Yuze’s research interest spans mobile computing, networking, and systems. Her work primarily explores cooperative autonomous driving, aiming to enhance autonomous vehicle capabilities through smart infrastructure and inter-vehicle collaboration. Her contributions have been recognized with several awards, including the MobiCom 2023 Best Community Contribution Award, the 2024 ACM SIGBED China Chapter Doctoral Dissertation Award, a Gold Prize at the 49th International Exhibition of Inventions in Geneva, the 2023 International Doctoral Forum Best Paper Award, and the N2Women Young Researcher Fellowship.
Areas of Research
- Communications and Networking
- Computer Systems
Towards Cooperative Autonomous Driving: From Perception to HD Mapping
Autonomous driving has the potential to revolutionize urban mobility and road safety in smart cities. However, the mission-critical nature of autonomous driving has resulted in increasingly complex and expensive vehicular systems, which pose significant barriers to widespread adoption in practice. Moreover, many recent accidents have raised public concerns about the reliability and safety of existing autonomous driving systems. An emerging paradigm promising to address this challenge is infrastructure-assisted autonomous driving. This approach utilizes intelligent roadside infrastructure, such as lampposts equipped with sensors and computing units, to provide real-time services and information to autonomous vehicles.

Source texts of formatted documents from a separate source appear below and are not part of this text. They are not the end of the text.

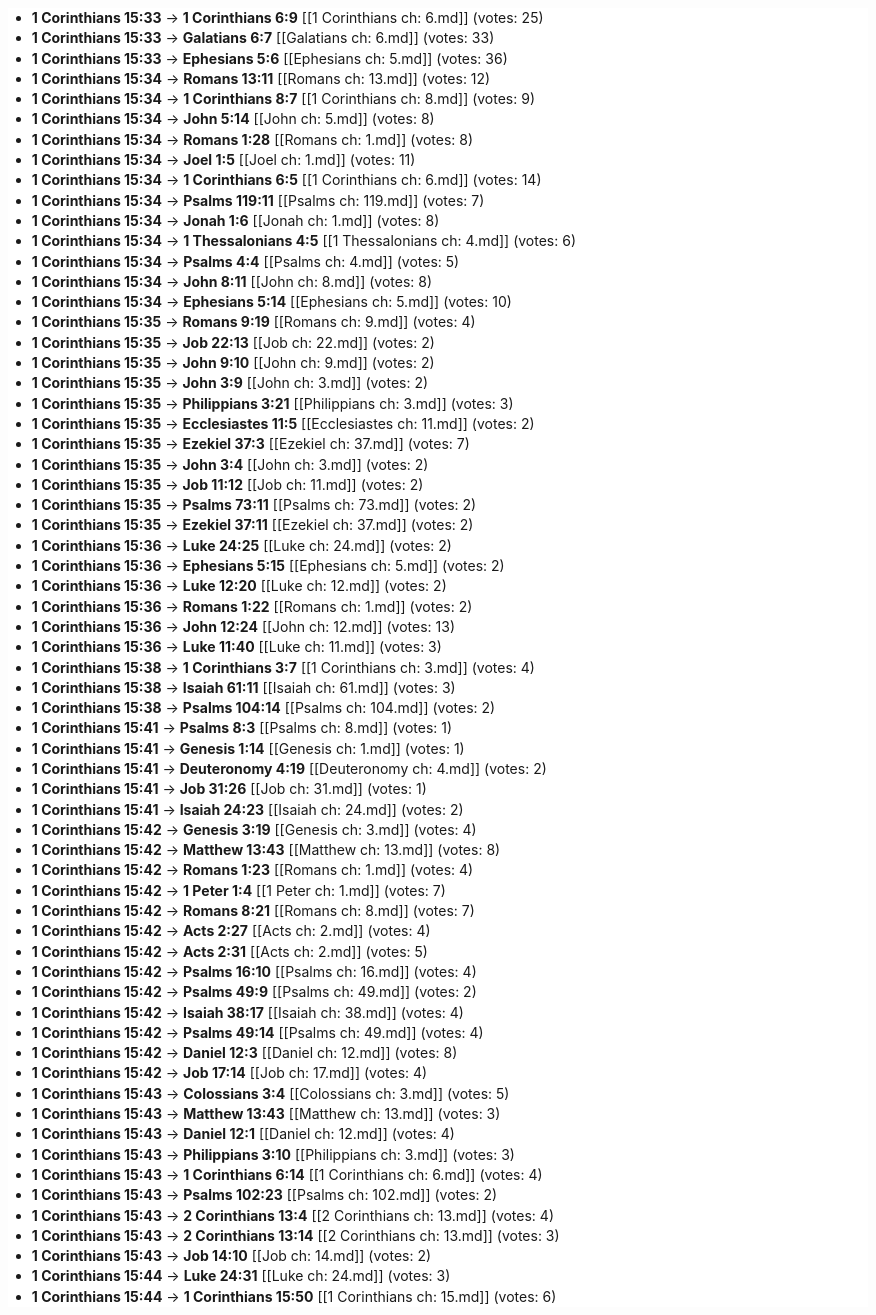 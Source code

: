 - **1 Corinthians 15:33** → **1 Corinthians 6:9** [[1 Corinthians ch: 6.md]] (votes: 25)
- **1 Corinthians 15:33** → **Galatians 6:7** [[Galatians ch: 6.md]] (votes: 33)
- **1 Corinthians 15:33** → **Ephesians 5:6** [[Ephesians ch: 5.md]] (votes: 36)
- **1 Corinthians 15:34** → **Romans 13:11** [[Romans ch: 13.md]] (votes: 12)
- **1 Corinthians 15:34** → **1 Corinthians 8:7** [[1 Corinthians ch: 8.md]] (votes: 9)
- **1 Corinthians 15:34** → **John 5:14** [[John ch: 5.md]] (votes: 8)
- **1 Corinthians 15:34** → **Romans 1:28** [[Romans ch: 1.md]] (votes: 8)
- **1 Corinthians 15:34** → **Joel 1:5** [[Joel ch: 1.md]] (votes: 11)
- **1 Corinthians 15:34** → **1 Corinthians 6:5** [[1 Corinthians ch: 6.md]] (votes: 14)
- **1 Corinthians 15:34** → **Psalms 119:11** [[Psalms ch: 119.md]] (votes: 7)
- **1 Corinthians 15:34** → **Jonah 1:6** [[Jonah ch: 1.md]] (votes: 8)
- **1 Corinthians 15:34** → **1 Thessalonians 4:5** [[1 Thessalonians ch: 4.md]] (votes: 6)
- **1 Corinthians 15:34** → **Psalms 4:4** [[Psalms ch: 4.md]] (votes: 5)
- **1 Corinthians 15:34** → **John 8:11** [[John ch: 8.md]] (votes: 8)
- **1 Corinthians 15:34** → **Ephesians 5:14** [[Ephesians ch: 5.md]] (votes: 10)
- **1 Corinthians 15:35** → **Romans 9:19** [[Romans ch: 9.md]] (votes: 4)
- **1 Corinthians 15:35** → **Job 22:13** [[Job ch: 22.md]] (votes: 2)
- **1 Corinthians 15:35** → **John 9:10** [[John ch: 9.md]] (votes: 2)
- **1 Corinthians 15:35** → **John 3:9** [[John ch: 3.md]] (votes: 2)
- **1 Corinthians 15:35** → **Philippians 3:21** [[Philippians ch: 3.md]] (votes: 3)
- **1 Corinthians 15:35** → **Ecclesiastes 11:5** [[Ecclesiastes ch: 11.md]] (votes: 2)
- **1 Corinthians 15:35** → **Ezekiel 37:3** [[Ezekiel ch: 37.md]] (votes: 7)
- **1 Corinthians 15:35** → **John 3:4** [[John ch: 3.md]] (votes: 2)
- **1 Corinthians 15:35** → **Job 11:12** [[Job ch: 11.md]] (votes: 2)
- **1 Corinthians 15:35** → **Psalms 73:11** [[Psalms ch: 73.md]] (votes: 2)
- **1 Corinthians 15:35** → **Ezekiel 37:11** [[Ezekiel ch: 37.md]] (votes: 2)
- **1 Corinthians 15:36** → **Luke 24:25** [[Luke ch: 24.md]] (votes: 2)
- **1 Corinthians 15:36** → **Ephesians 5:15** [[Ephesians ch: 5.md]] (votes: 2)
- **1 Corinthians 15:36** → **Luke 12:20** [[Luke ch: 12.md]] (votes: 2)
- **1 Corinthians 15:36** → **Romans 1:22** [[Romans ch: 1.md]] (votes: 2)
- **1 Corinthians 15:36** → **John 12:24** [[John ch: 12.md]] (votes: 13)
- **1 Corinthians 15:36** → **Luke 11:40** [[Luke ch: 11.md]] (votes: 3)
- **1 Corinthians 15:38** → **1 Corinthians 3:7** [[1 Corinthians ch: 3.md]] (votes: 4)
- **1 Corinthians 15:38** → **Isaiah 61:11** [[Isaiah ch: 61.md]] (votes: 3)
- **1 Corinthians 15:38** → **Psalms 104:14** [[Psalms ch: 104.md]] (votes: 2)
- **1 Corinthians 15:41** → **Psalms 8:3** [[Psalms ch: 8.md]] (votes: 1)
- **1 Corinthians 15:41** → **Genesis 1:14** [[Genesis ch: 1.md]] (votes: 1)
- **1 Corinthians 15:41** → **Deuteronomy 4:19** [[Deuteronomy ch: 4.md]] (votes: 2)
- **1 Corinthians 15:41** → **Job 31:26** [[Job ch: 31.md]] (votes: 1)
- **1 Corinthians 15:41** → **Isaiah 24:23** [[Isaiah ch: 24.md]] (votes: 2)
- **1 Corinthians 15:42** → **Genesis 3:19** [[Genesis ch: 3.md]] (votes: 4)
- **1 Corinthians 15:42** → **Matthew 13:43** [[Matthew ch: 13.md]] (votes: 8)
- **1 Corinthians 15:42** → **Romans 1:23** [[Romans ch: 1.md]] (votes: 4)
- **1 Corinthians 15:42** → **1 Peter 1:4** [[1 Peter ch: 1.md]] (votes: 7)
- **1 Corinthians 15:42** → **Romans 8:21** [[Romans ch: 8.md]] (votes: 7)
- **1 Corinthians 15:42** → **Acts 2:27** [[Acts ch: 2.md]] (votes: 4)
- **1 Corinthians 15:42** → **Acts 2:31** [[Acts ch: 2.md]] (votes: 5)
- **1 Corinthians 15:42** → **Psalms 16:10** [[Psalms ch: 16.md]] (votes: 4)
- **1 Corinthians 15:42** → **Psalms 49:9** [[Psalms ch: 49.md]] (votes: 2)
- **1 Corinthians 15:42** → **Isaiah 38:17** [[Isaiah ch: 38.md]] (votes: 4)
- **1 Corinthians 15:42** → **Psalms 49:14** [[Psalms ch: 49.md]] (votes: 4)
- **1 Corinthians 15:42** → **Daniel 12:3** [[Daniel ch: 12.md]] (votes: 8)
- **1 Corinthians 15:42** → **Job 17:14** [[Job ch: 17.md]] (votes: 4)
- **1 Corinthians 15:43** → **Colossians 3:4** [[Colossians ch: 3.md]] (votes: 5)
- **1 Corinthians 15:43** → **Matthew 13:43** [[Matthew ch: 13.md]] (votes: 3)
- **1 Corinthians 15:43** → **Daniel 12:1** [[Daniel ch: 12.md]] (votes: 4)
- **1 Corinthians 15:43** → **Philippians 3:10** [[Philippians ch: 3.md]] (votes: 3)
- **1 Corinthians 15:43** → **1 Corinthians 6:14** [[1 Corinthians ch: 6.md]] (votes: 4)
- **1 Corinthians 15:43** → **Psalms 102:23** [[Psalms ch: 102.md]] (votes: 2)
- **1 Corinthians 15:43** → **2 Corinthians 13:4** [[2 Corinthians ch: 13.md]] (votes: 4)
- **1 Corinthians 15:43** → **2 Corinthians 13:14** [[2 Corinthians ch: 13.md]] (votes: 3)
- **1 Corinthians 15:43** → **Job 14:10** [[Job ch: 14.md]] (votes: 2)
- **1 Corinthians 15:44** → **Luke 24:31** [[Luke ch: 24.md]] (votes: 3)
- **1 Corinthians 15:44** → **1 Corinthians 15:50** [[1 Corinthians ch: 15.md]] (votes: 6)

My research focuses on advancing infrastructure-assisted autonomous driving, with a vision of enhancing autonomous driving through the sensing and computing capabilities of roadside smart infrastructure. I have developed several vehicle-infrastructure cooperative systems targeting key aspects of autonomous driving: perception, localization, and high-definition (HD) mapping. Specifically, we capitalize on the broader and unobstructed field of view offered by infrastructure to augment vehicle perception. We also utilize the stationary characteristics of infrastructure to assist in vehicle localization. Furthermore, we propose leveraging the advantages of stationary roadside infrastructure, such as cumulative observations, to construct accurate, up-to-date, and scalable HD maps for autonomous driving. My research has established successful collaborations with over six groups across academia and industry.